Records for this exercise:
┏━━

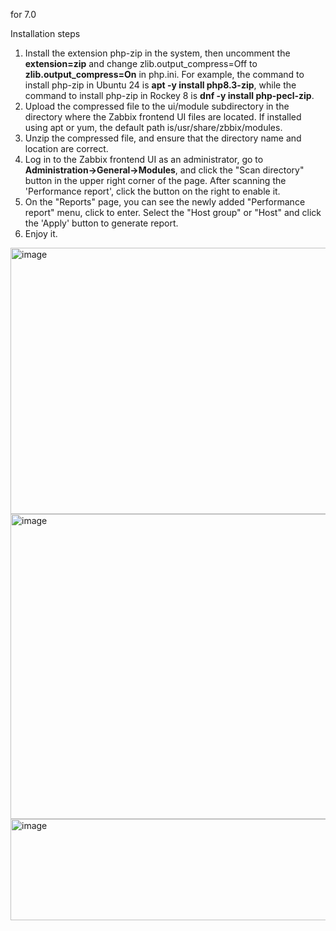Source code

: for 7.0

Installation steps

1. Install the extension php-zip in the system, then uncomment the **extension=zip** and change zlib.output_compress=Off to **zlib.output_compress=On** in php.ini. For example, the command to install php-zip in Ubuntu 24 is **apt -y install php8.3-zip**, while the command to install php-zip in Rockey 8 is **dnf -y install php-pecl-zip**.
2. Upload the compressed file to the ui/module subdirectory in the directory where the Zabbix frontend UI files are located. If installed using apt or yum, the default path is/usr/share/zbbix/modules.
3. Unzip the compressed file, and ensure that the directory name and location are correct.
4. Log in to the Zabbix frontend UI as an administrator, go to **Administration->General->Modules**, and click the "Scan directory" button in the upper right corner of the page. After scanning the 'Performance report', click the button on the right to enable it.
5. On the "Reports" page, you can see the newly added "Performance report" menu, click to enter. Select the "Host group" or "Host" and click the 'Apply' button to generate report.
6. Enjoy it.
<img width="1902" height="426" alt="image" src="https://github.com/user-attachments/assets/64f7f742-f3a3-4f13-851e-89580a54d5e4" />
<img width="1907" height="488" alt="image" src="https://github.com/user-attachments/assets/ab789b5b-25cb-418a-a0d0-339b6a45753e" />
<img width="1717" height="162" alt="image" src="https://github.com/user-attachments/assets/84e7b254-79db-40e5-be04-76463221a58e" />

┗━━

Your objective: Reproduce each line above that contains "image".

The answer:
<img width="1902" height="426" alt="image" src="https://github.com/user-attachments/assets/64f7f742-f3a3-4f13-851e-89580a54d5e4" />
<img width="1907" height="488" alt="image" src="https://github.com/user-attachments/assets/ab789b5b-25cb-418a-a0d0-339b6a45753e" />
<img width="1717" height="162" alt="image" src="https://github.com/user-attachments/assets/84e7b254-79db-40e5-be04-76463221a58e" />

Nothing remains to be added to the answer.